War is almost by definition a surreal enterprise. That's certainly the impression I got when listening to Grady tell the stories that we captured in his memoir
"Boocoo Dinky Dow: My short, crazy Vietnam War."

It's interesting that Grady chose the Combat Infantry Badge as the subject of this, the most abstract of his war-related works. Among his military decorations, he was most proud of the CIB. It meant he hadn't just served in the Army. He'd seen battle -- and, as this piece suggests, paid a price for that experience. This disheveled soldier does not fit his clothes and seems disjointed, harried. He has seen a lot. Are his eyes closed against  memories of violence and fear?

Surrealism, write the exhibit curators, is "an attempt to revolt against the inherent contradictions of a society ruled by rational thought while dominated by war and oppression. Surrealism seeks expression of thought in the absence of all control exercised by reason and free of aesthetic and moral preoccupation. It is this same absence of control exercised by reason that many combat veterans seek to explore and express after their experiences in war."
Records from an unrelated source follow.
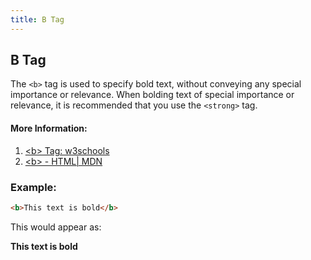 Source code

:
 ```yaml
---
title: B Tag
---
```

## B Tag

<!-- The article goes here, in GitHub-flavored Markdown. Feel free to add YouTube videos, images, and CodePen/JSBin embeds  -->
The `<b>` tag is used to specify bold text, without conveying any special importance or relevance. When bolding text of special importance or relevance, it is recommended that you use the `<strong>` tag. 
#### More Information:
<!-- Please add any articles you think might be helpful to read before writing the article -->
1. [&lt;b&gt; Tag: w3schools](https://www.w3schools.com/tags/tag_b.asp "<b> Tag: w3schools") <br />
2. [&lt;b&gt; - HTML| MDN](https://developer.mozilla.org/en-US/docs/Web/HTML/Element/b)

### Example:
```html
<b>This text is bold</b>
```
This would appear as:

<b>This text is bold</b>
"Still Life with CIB" is one of four pieces that Grady created in the 1990s for a traveling exhibit of work by Vietnam veterans. That project evolved into the Chicago museum, which is the repository of Grady's original Vietnam-related artwork.

That art is reproduced in "Boocoo Dinky Dow." But the small-format book doesn't do justice to the original poster-sized works. It's wonderful to know they are occasionally brought out for public viewing.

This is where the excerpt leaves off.